◆ **Work instructions**:
Each line of the records that includes "forkthree" should be found and copied.

....

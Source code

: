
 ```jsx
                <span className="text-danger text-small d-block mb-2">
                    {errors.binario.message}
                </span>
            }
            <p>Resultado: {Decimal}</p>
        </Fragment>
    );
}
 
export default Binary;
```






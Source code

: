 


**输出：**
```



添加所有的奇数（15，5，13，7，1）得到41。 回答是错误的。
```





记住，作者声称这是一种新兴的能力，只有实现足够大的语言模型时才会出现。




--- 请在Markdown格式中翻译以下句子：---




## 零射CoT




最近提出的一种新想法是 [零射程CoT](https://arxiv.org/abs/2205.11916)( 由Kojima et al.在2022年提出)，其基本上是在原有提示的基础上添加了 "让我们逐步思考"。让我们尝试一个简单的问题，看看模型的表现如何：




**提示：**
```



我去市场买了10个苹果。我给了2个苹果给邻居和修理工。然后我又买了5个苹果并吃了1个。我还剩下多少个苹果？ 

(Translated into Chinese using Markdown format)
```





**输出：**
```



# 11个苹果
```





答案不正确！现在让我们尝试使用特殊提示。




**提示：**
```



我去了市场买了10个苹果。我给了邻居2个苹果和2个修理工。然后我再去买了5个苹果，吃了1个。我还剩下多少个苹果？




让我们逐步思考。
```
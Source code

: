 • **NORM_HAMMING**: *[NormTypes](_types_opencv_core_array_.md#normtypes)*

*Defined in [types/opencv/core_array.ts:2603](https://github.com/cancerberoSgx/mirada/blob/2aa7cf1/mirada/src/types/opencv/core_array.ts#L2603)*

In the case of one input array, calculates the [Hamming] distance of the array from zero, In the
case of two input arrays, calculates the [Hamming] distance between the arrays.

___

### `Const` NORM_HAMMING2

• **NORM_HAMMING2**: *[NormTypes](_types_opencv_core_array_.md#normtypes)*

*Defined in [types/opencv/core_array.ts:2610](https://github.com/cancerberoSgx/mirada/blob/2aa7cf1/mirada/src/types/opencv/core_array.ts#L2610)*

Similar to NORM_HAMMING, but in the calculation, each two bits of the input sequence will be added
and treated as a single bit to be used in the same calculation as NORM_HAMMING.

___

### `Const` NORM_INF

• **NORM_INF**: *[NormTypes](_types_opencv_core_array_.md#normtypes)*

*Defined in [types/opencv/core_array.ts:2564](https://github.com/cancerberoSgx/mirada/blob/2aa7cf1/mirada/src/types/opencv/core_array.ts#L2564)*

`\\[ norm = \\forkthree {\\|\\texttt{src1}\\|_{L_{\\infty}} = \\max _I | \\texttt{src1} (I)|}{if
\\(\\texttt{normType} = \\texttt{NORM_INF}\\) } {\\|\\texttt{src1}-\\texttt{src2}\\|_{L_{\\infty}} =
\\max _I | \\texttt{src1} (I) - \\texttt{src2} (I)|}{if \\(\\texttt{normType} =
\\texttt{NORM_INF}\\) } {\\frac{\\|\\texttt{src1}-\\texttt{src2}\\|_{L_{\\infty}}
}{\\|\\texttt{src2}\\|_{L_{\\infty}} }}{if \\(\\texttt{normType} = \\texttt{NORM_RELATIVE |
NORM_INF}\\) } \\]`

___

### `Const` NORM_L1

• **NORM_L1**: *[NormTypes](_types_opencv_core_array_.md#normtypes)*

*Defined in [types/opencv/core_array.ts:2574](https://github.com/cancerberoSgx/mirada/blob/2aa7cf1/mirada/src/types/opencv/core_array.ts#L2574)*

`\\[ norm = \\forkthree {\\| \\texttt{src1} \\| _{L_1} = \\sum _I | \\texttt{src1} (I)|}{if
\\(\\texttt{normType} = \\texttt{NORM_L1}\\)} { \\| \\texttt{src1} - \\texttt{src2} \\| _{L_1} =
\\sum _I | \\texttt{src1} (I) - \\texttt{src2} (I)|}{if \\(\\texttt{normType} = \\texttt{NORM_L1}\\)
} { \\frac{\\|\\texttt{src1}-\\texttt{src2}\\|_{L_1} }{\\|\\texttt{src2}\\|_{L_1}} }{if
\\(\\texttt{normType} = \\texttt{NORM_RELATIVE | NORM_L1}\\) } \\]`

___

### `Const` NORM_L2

....

◆ **Your solution**:
`\\[ norm = \\forkthree {\\|\\texttt{src1}\\|_{L_{\\infty}} = \\max _I | \\texttt{src1} (I)|}{if
`\\[ norm = \\forkthree {\\| \\texttt{src1} \\| _{L_1} = \\sum _I | \\texttt{src1} (I)|}{if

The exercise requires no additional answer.